Axionome is a climate deviation tracker, calculating & displaying each day’s local temperature in the context of global 1-3° annual average warming.
By day, Axionome collects hourly temperatures from its surrounding city block, comparing the data against local historical weather records. By night, two lights begin their movement across the facade, revealing the day’s anomalous reading in an orbital dance that lasts until midnight, when the tool resets & begins its count again.
Situated in a historically Greek quarter of the city, Axionome derives its name from the Ancient Greek roots axios – meaning ‘to be in balance’, and nomos – as being of ‘a rhythm and law.’
Axionome is the only such public climate deviation tracker in the world.
Location: Former Bureau of Meteorology
150 Lonsdale Street, Melbourne
Curation & Production: Broached Commissions
Commissioned by: Charter Hall
The choreography of Axionome’s two orbital lights is programmed in reference to the oldest & most instinctive systems of human time-keeping: the movements of the sun and moon.

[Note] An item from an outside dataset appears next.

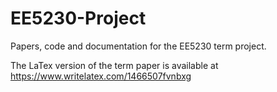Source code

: EE5230-Project
==============

Papers, code and documentation for the EE5230 term project. 

The LaTex version of the term paper is available at https://www.writelatex.com/1466507fvnbxg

Looming over a Methodist Church, Axionome was initially inspired by a clock located within its spire. Built in 1836, such sites once functioned as vital time-keepers, ringing in key hours for workers’ shifts in the Industrial Revolution: a time when mass carbon emissions began to significantly shift global temperatures.
Historically, such spires have also held strong architectural associations to Doomsday warnings.